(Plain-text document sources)
^^^^^^^^^^^^^^^^

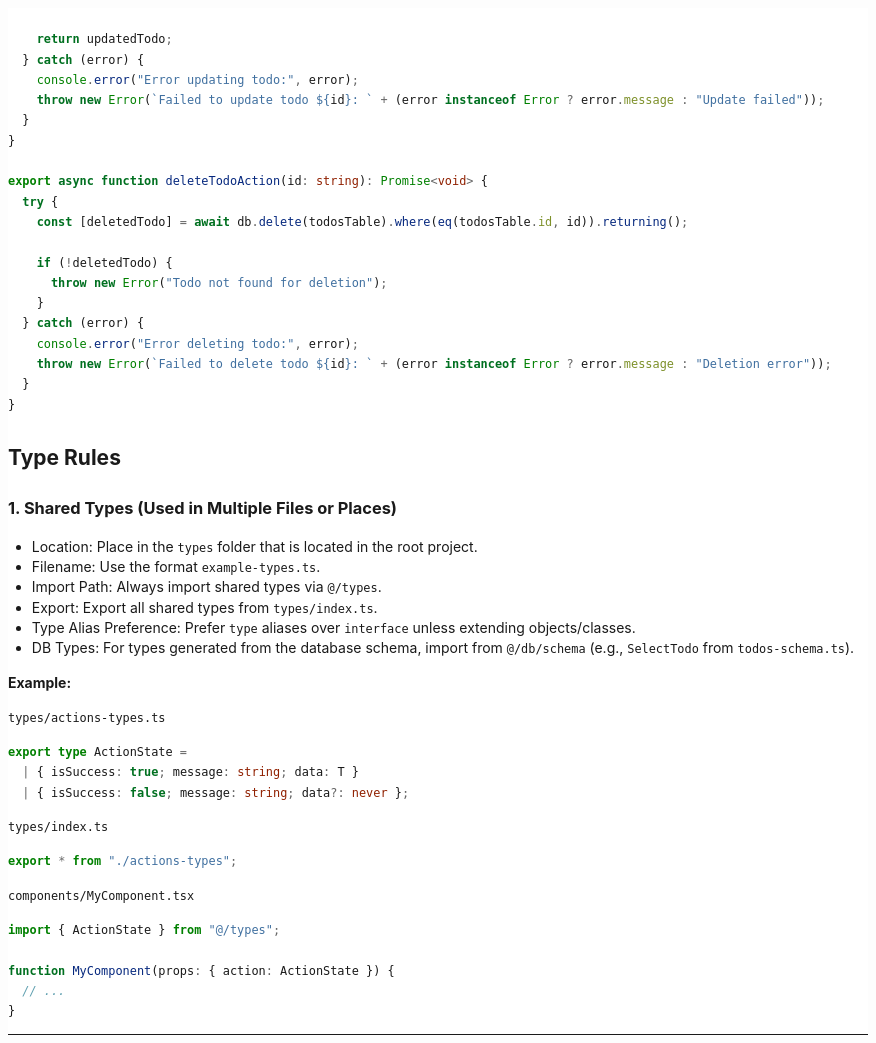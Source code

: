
 ```ts
    
    return updatedTodo;
  } catch (error) {
    console.error("Error updating todo:", error);
    throw new Error(`Failed to update todo ${id}: ` + (error instanceof Error ? error.message : "Update failed"));
  }
}

export async function deleteTodoAction(id: string): Promise<void> {
  try {
    const [deletedTodo] = await db.delete(todosTable).where(eq(todosTable.id, id)).returning();
    
    if (!deletedTodo) {
      throw new Error("Todo not found for deletion");
    }
  } catch (error) {
    console.error("Error deleting todo:", error);
    throw new Error(`Failed to delete todo ${id}: ` + (error instanceof Error ? error.message : "Deletion error"));
  }
}

```
## Type Rules

### 1. Shared Types (Used in Multiple Files or Places)

- Location: Place in the `types` folder that is located in the root project.
- Filename: Use the format `example-types.ts`.
- Import Path: Always import shared types via `@/types`.
- Export: Export all shared types from `types/index.ts`.
- Type Alias Preference: Prefer `type` aliases over `interface` unless extending objects/classes.
- DB Types: For types generated from the database schema, import from `@/db/schema` (e.g., `SelectTodo` from `todos-schema.ts`).

**Example:**

`types/actions-types.ts`
```ts
export type ActionState =
  | { isSuccess: true; message: string; data: T }
  | { isSuccess: false; message: string; data?: never };
```

`types/index.ts`
```ts
export * from "./actions-types";
```

`components/MyComponent.tsx`
```ts
import { ActionState } from "@/types";

function MyComponent(props: { action: ActionState }) {
  // ...
}
```

---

^^^^^^^^^^^^^^^^

→ Work item: Copy the lines that hold the word "MyComponent". Take them from the records above.

→ Task result:
`components/MyComponent.tsx`
function MyComponent(props: { action: ActionState }) {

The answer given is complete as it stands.